Translational control of hypoxia sensitive genes by nucleolin

Abstract

The first striking cellular response to hypoxia is the suppression of energy consuming processes, such as translation, protein degradation and transcription. Even though the metabolic rate is suppressed, several genes show an increased expression rate against the overall trend. In general, the alteration of gene expression can be modulated at transcriptional or posttranscriptional level. The latter involves alteration in mRNA-stability, translational efficiency or mRNA-localization. mRNA translation is a highly controlled process which is sensitive to a variety of cellular stressors. Here we introduce the collagen prolyl 4-hydroxylase alpha (I) (P4HA1) and MMP-9 as hypoxia sensitive genes, regulated by modulation of translational efficiency. In both cases the initial step in translational control is the increased binding of the RNA-binding protein nucleolin (~64 kDa form) at the 5′- and/or 3′ untranslated regions (UTR) of the mRNAs.
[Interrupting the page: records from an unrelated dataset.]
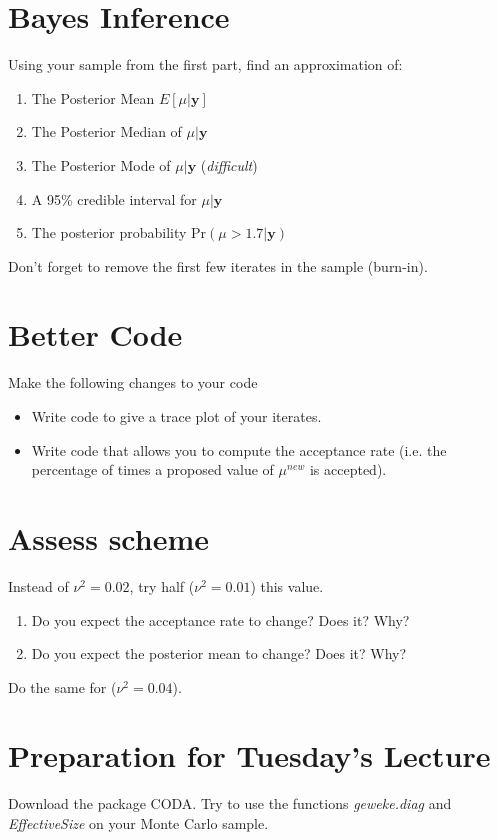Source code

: \documentclass{article}
\begin{document}
\section*{Bayes Inference}
Using your sample from the first part, find an approximation of: 
\begin{enumerate}
\item The Posterior Mean $E[\mu|{\bm y}]$
\item The Posterior Median of $\mu|{\bm y}$
\item The Posterior Mode of $\mu|{\bm y}$ ({\em difficult})
\item A 95\% credible interval for $\mu|{\bm y}$
\item The posterior probability $\mbox{Pr}(\mu>1.7|{\bm y})$
\end{enumerate}
Don't forget to remove the first few iterates in the sample (burn-in).
\section*{Better Code}
Make the following changes to your code
\begin{itemize}
\item Write code to give a trace plot of your iterates. 
\item Write code that allows you to compute the acceptance rate (i.e. the percentage of times a proposed value of $\mu^{new}$ is accepted).
\end{itemize}
\section*{Assess scheme}
Instead of $\nu^2=0.02$, try half ($\nu^2=0.01$) this value. 
\begin{enumerate}
\item Do you expect the acceptance rate to change? Does it? Why? 
\item Do you expect the posterior mean to change? Does it? Why? 
\end{enumerate}
Do the same for ($\nu^2=0.04$).  
\section*{Preparation for Tuesday's Lecture}
Download the package CODA.  Try to use the functions {\em geweke.diag} and {\em EffectiveSize} on your Monte Carlo sample.
\end{document}
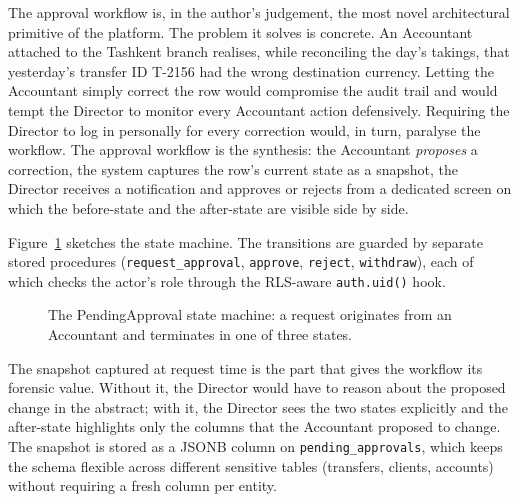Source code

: The approval workflow is, in the author's judgement, the most novel architectural primitive of the platform. The problem it solves is concrete. An Accountant attached to the Tashkent branch realises, while reconciling the day's takings, that yesterday's transfer ID T-2156 had the wrong destination currency. Letting the Accountant simply correct the row would compromise the audit trail and would tempt the Director to monitor every Accountant action defensively. Requiring the Director to log in personally for every correction would, in turn, paralyse the workflow. The approval workflow is the synthesis: the Accountant \emph{proposes} a correction, the system captures the row's current state as a snapshot, the Director receives a notification and approves or rejects from a dedicated screen on which the before-state and the after-state are visible side by side.

Figure~\ref{fig:approval} sketches the state machine. The transitions are guarded by separate stored procedures (\texttt{request\_approval}, \texttt{approve}, \texttt{reject}, \texttt{withdraw}), each of which checks the actor's role through the RLS-aware \texttt{auth.uid()} hook.

\begin{figure}[h]
  \centering
  \caption{The PendingApproval state machine: a request originates from an Accountant and terminates in one of three states.}
  \label{fig:approval}
\end{figure}

The snapshot captured at request time is the part that gives the workflow its forensic value. Without it, the Director would have to reason about the proposed change in the abstract; with it, the Director sees the two states explicitly and the after-state highlights only the columns that the Accountant proposed to change. The snapshot is stored as a JSONB column on \texttt{pending\_approvals}, which keeps the schema flexible across different sensitive tables (transfers, clients, accounts) without requiring a fresh column per entity.

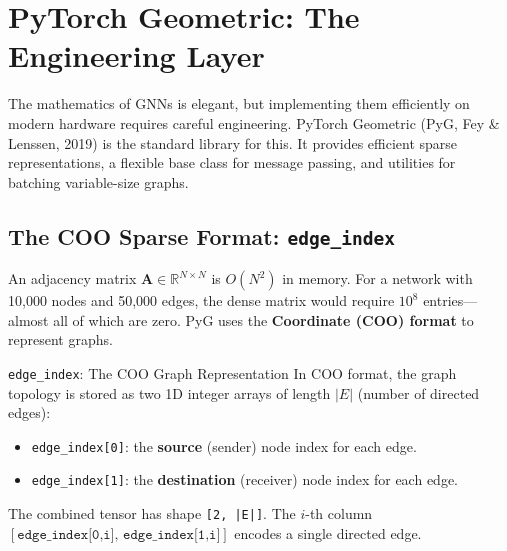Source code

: \section{PyTorch Geometric: The Engineering Layer}

The mathematics of GNNs is elegant, but implementing them efficiently on modern hardware requires careful engineering. PyTorch Geometric (PyG, Fey \& Lenssen, 2019) is the standard library for this. It provides efficient sparse representations, a flexible base class for message passing, and utilities for batching variable-size graphs.

\subsection{The COO Sparse Format: \texttt{edge\_index}}

An adjacency matrix $\mathbf{A} \in \mathbb{R}^{N \times N}$ is $O(N^2)$ in memory. For a network with 10,000 nodes and 50,000 edges, the dense matrix would require $10^8$ entries---almost all of which are zero. PyG uses the \textbf{Coordinate (COO) format} to represent graphs.

\begin{mathbox}{\texttt{edge\_index}: The COO Graph Representation}
In COO format, the graph topology is stored as two 1D integer arrays of length $|E|$ (number of directed edges):
\begin{itemize}[noitemsep]
    \item \texttt{edge\_index[0]}: the \textbf{source} (sender) node index for each edge.
    \item \texttt{edge\_index[1]}: the \textbf{destination} (receiver) node index for each edge.
\end{itemize}
The combined tensor has shape \texttt{[2, |E|]}. The $i$-th column $[\texttt{edge\_index[0,i]},\, \texttt{edge\_index[1,i]}]$ encodes a single directed edge.
\end{mathbox}

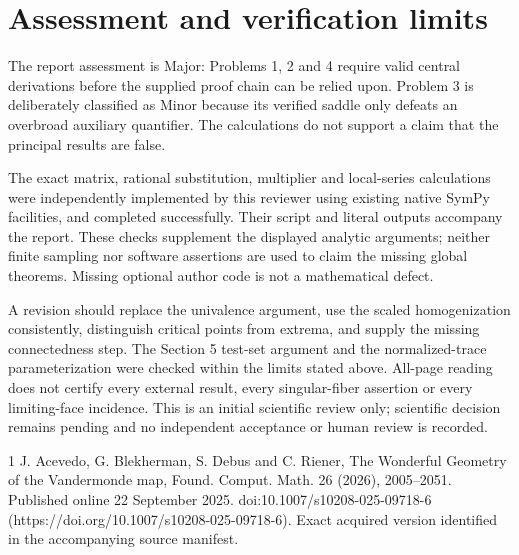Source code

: \documentclass[10pt]{article}
\begin{document}
\section*{Assessment and verification limits}
The report assessment is Major: Problems 1, 2 and 4 require valid central derivations before the supplied proof chain can be relied upon. Problem 3 is deliberately classified as Minor because its verified saddle only defeats an overbroad auxiliary quantifier. The calculations do not support a claim that the principal results are false.\par
The exact matrix, rational substitution, multiplier and local-series calculations were independently implemented by this reviewer using existing native SymPy facilities, and completed successfully. Their script and literal outputs accompany the report. These checks supplement the displayed analytic arguments; neither finite sampling nor software assertions are used to claim the missing global theorems. Missing optional author code is not a mathematical defect.\par
A revision should replace the univalence argument, use the scaled homogenization consistently, distinguish critical points from extrema, and supply the missing connectedness step. The Section 5 test-set argument and the normalized-trace parameterization were checked within the limits stated above. All-page reading does not certify every external result, every singular-fiber assertion or every limiting-face incidence. This is an initial scientific review only; scientific decision remains pending and no independent acceptance or human review is recorded.\par
1 J. Acevedo, G. Blekherman, S. Debus and C. Riener, The Wonderful Geometry of the Vandermonde map, Found. Comput. Math. 26 (2026), 2005–2051. Published online 22 September 2025. doi:10.1007/s10208-025-09718-6 (https://doi.org/10.1007/s10208-025-09718-6). Exact acquired version identified in the accompanying source manifest.\par
\end{document}
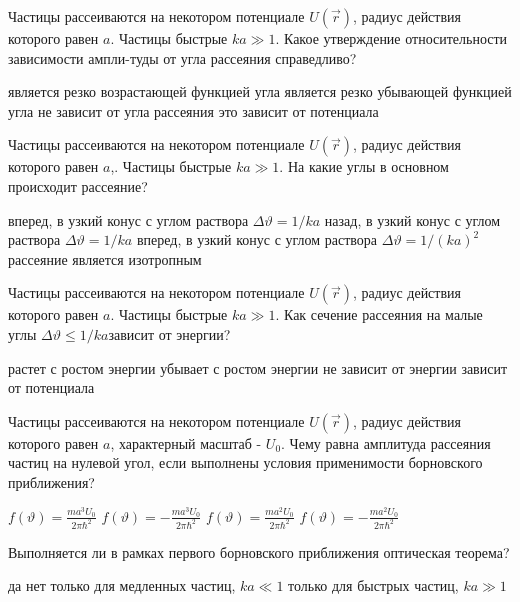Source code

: \documentclass[11pt,a4paper]{exam}
\begin{document}
\begin{questions}
\question Частицы рассеиваются на некотором потенциале $U(\vec r)$, радиус действия которого равен $a$. Частицы быстрые $ka \gg 1$. Какое утверждение относительности зависимости ампли-туды от угла рассеяния справедливо?
\begin{choices}
\choice является резко возрастающей функцией угла
\choice является резко убывающей функцией угла
\choice не зависит от угла рассеяния
\choice это зависит от потенциала
\end{choices}

\question Частицы рассеиваются на некотором потенциале $U(\vec r)$, радиус действия которого равен $a$,. Частицы быстрые $ka \gg 1$. На какие углы в основном происходит рассеяние?
\begin{choices}
\choice вперед, в узкий конус с углом раствора $\Delta \vartheta  = 1/ka$
\choice назад, в узкий конус с углом раствора $\Delta \vartheta  = 1/ka$
\choice вперед, в узкий конус с углом раствора $\Delta \vartheta  = 1/{(ka)^2}$ 
\choice рассеяние является изотропным
\end{choices}

\question Частицы рассеиваются на некотором потенциале $U(\vec r)$, радиус действия которого равен $a$. Частицы быстрые $ka \gg 1$. Как сечение рассеяния на малые углы $\Delta \vartheta  \le 1/ka$зависит от энергии?
\begin{choices}
\choice растет с ростом энергии
\choice убывает с ростом энергии
\choice не зависит от энергии
\choice зависит от потенциала
\end{choices}

\question Частицы рассеиваются на некотором потенциале $U(\vec r)$, радиус действия которого равен $a$, характерный масштаб - ${U_0}$. Чему равна амплитуда рассеяния частиц на нулевой угол, если выполнены условия применимости борновского приближения?
\begin{choices}
\choice $f(\vartheta ) = \frac{{m{a^3}{U_0}}}{{2\pi {\hbar ^2}}}$      
\choice $f(\vartheta ) =  - \frac{{m{a^3}{U_0}}}{{2\pi {\hbar ^2}}}$
\choice $f(\vartheta ) = \frac{{m{a^2}{U_0}}}{{2\pi {\hbar ^2}}}$      
\choice $f(\vartheta ) =  - \frac{{m{a^2}{U_0}}}{{2\pi {\hbar ^2}}}$
\end{choices}

\question Выполняется ли в рамках первого борновского приближения оптическая теорема? 
\begin{choices}
\choice да
\choice нет
\choice только для медленных частиц, $ka \ll 1$
\choice только для быстрых частиц, $ka \gg 1$ 
\end{choices}


\end{questions}
\end{document}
The increased level of ~64 kDa nucleolin under hypoxia can be attributed to an autocatalytic cleavage of a high molecular weight form, without alterations in nucleolin mRNA-concentration. Thus, the alteration of translational efficiency by nucleolin, which occurs through a hypoxia inducible factor (HIF) independent pathway, is an important step in C-P4H-alpha (I) and MMP-9 regulation and highlights the role of translational control under hypometabolic conditions.